Una mezcla poderosa entre la introspección psicológica y los entramados sociales de un México de principios de siglo, esta novela pone al descubierto la injusticia, la intolerancia, la soledad implícita en un mundo profundamente moralista y lleno hasta el cuello de secretos inconfesables.
Ciudad de México, 6 de agosto (MaremotoM).- Tras la muerte de su madre, Serena recurre a la escritura para tratar de desentrañar sus complicados sentimientos y comprender su vacío y orfandad. Pero también decide escribir sobre la vida de su madre provocando, sin sospecharlo o quizá, con toda la intención, una serie de revelaciones explosivas que finalmente podrían explicar las difíciles decisiones que tomó aquella que la parió en el curso de su vida.

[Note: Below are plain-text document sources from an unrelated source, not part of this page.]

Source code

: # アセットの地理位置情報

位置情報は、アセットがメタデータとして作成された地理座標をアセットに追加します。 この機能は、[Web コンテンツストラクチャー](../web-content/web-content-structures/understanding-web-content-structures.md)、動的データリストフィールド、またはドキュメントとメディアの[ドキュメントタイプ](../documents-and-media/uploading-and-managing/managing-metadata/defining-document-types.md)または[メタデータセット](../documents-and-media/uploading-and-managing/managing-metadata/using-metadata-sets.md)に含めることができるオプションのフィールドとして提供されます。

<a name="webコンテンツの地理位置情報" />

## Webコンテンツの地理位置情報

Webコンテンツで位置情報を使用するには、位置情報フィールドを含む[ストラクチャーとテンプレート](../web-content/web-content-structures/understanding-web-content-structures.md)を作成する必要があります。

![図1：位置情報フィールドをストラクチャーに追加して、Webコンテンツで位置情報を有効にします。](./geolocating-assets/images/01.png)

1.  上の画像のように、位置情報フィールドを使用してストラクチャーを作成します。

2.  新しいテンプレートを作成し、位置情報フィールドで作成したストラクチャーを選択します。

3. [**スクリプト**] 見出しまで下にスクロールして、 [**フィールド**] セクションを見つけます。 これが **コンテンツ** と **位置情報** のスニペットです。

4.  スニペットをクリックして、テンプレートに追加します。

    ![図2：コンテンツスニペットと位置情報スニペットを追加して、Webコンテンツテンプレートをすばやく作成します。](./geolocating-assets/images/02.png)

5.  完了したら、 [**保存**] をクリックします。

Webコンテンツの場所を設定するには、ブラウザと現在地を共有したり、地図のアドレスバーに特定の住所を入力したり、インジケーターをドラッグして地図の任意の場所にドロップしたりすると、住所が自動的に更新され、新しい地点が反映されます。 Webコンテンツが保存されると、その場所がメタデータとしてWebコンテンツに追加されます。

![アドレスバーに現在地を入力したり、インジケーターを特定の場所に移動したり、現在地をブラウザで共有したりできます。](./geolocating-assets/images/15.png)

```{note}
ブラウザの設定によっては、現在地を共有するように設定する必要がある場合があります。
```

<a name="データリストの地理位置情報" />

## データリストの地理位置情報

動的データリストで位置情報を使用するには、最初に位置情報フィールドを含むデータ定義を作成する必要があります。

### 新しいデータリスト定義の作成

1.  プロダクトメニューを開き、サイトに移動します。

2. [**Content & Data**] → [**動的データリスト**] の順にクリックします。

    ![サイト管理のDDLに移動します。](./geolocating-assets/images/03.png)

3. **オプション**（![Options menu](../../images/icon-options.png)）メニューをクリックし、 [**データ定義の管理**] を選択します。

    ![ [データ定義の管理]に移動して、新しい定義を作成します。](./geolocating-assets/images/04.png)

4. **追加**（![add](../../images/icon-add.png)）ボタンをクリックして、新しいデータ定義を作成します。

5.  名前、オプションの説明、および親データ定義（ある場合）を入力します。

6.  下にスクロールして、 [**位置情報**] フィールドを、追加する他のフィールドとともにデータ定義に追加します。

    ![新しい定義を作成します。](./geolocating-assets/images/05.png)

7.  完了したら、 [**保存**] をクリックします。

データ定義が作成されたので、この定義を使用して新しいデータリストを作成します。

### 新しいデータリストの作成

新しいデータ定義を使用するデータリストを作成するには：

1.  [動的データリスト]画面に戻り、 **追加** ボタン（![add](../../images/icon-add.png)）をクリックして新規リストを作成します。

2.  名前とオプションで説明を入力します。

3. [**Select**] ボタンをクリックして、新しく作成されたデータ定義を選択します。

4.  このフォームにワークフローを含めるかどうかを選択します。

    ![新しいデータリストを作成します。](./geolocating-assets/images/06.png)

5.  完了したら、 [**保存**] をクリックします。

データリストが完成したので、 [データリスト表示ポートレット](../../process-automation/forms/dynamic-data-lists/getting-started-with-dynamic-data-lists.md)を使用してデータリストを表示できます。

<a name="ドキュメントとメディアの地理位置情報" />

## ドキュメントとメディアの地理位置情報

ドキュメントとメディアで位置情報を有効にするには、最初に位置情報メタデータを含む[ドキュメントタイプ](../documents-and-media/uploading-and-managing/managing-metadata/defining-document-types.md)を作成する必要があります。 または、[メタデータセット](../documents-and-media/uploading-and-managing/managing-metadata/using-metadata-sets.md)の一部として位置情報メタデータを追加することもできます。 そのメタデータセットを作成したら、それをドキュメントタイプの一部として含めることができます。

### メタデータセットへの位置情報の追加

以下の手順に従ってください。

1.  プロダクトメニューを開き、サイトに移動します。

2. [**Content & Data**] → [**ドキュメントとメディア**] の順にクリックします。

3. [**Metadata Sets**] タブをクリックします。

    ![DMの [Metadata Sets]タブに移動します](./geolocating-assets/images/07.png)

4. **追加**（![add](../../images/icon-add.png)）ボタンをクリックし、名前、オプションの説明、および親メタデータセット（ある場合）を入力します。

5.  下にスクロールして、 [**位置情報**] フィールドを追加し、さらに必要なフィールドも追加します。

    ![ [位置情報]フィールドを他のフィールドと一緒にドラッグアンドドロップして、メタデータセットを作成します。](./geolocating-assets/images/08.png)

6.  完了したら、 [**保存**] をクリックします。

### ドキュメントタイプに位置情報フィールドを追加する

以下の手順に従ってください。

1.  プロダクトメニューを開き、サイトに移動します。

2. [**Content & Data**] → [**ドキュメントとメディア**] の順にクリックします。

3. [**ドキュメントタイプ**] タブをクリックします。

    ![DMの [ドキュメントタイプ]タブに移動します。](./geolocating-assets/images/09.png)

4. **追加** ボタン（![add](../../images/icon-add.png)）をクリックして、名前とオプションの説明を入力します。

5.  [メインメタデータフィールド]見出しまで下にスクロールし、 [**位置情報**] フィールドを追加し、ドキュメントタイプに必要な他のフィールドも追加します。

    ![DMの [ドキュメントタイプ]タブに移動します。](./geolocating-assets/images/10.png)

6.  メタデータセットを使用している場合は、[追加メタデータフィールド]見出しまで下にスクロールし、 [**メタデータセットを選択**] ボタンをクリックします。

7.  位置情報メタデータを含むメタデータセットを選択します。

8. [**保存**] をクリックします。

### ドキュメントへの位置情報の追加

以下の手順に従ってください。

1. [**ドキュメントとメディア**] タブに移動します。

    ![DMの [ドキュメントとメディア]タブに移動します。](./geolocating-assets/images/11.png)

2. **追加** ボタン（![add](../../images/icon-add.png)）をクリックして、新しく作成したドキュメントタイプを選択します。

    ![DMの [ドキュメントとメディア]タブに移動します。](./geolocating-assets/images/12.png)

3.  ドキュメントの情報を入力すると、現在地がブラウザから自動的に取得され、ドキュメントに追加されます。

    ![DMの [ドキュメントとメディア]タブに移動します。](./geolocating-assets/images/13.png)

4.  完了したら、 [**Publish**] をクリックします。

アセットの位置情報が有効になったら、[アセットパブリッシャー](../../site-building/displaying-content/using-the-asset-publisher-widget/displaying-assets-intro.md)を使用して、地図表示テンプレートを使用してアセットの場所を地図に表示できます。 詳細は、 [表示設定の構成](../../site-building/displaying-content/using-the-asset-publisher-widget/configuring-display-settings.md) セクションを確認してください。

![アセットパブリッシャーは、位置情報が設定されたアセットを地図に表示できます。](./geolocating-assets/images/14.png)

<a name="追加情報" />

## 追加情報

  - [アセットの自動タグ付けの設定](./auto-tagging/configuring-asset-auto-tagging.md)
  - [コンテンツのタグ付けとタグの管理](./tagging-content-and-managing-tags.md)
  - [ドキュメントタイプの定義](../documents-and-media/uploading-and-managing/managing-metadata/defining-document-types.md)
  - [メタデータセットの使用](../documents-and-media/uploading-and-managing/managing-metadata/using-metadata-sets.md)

Una mezcla poderosa entre la introspección psicológica y los entramados sociales de un México de principios de siglo, esta novela pone al descubierto la injusticia, la intolerancia, la soledad implícita en un mundo profundamente moralista y lleno hasta el cuello de secretos inconfesables.
Cantus Matricale es una novela de la psicoanalista Victoria Leal sobre los terribles secretos de la iglesia católica que se asoman a plena luz del día, publicada por Abismos Editorial.
A través de dos personajes femeninos (Serena y Lusmira) la autora desentraña secretos familiares que tienen que ver con su origen y la transgresión histórica de la iglesia en México. La novela de Victoria es una denuncia, pero también una reivindicación de la complicada relación madre-hija, de las ataduras que produce la devoción a la iglesia. Cantus matricale le da voz a un hecho silenciado en la historia familiar de la autora.
En Cantus Matricale encontraremos una historia dolorosa, que sea quizá la historia de muchos creyentes que han sido silenciados, cuyos abusos siempre han estado bajo la mirada y la protección que la Iglesia que tristemente encubre y hasta encumbra a quienes cometen transgresiones inconfesables.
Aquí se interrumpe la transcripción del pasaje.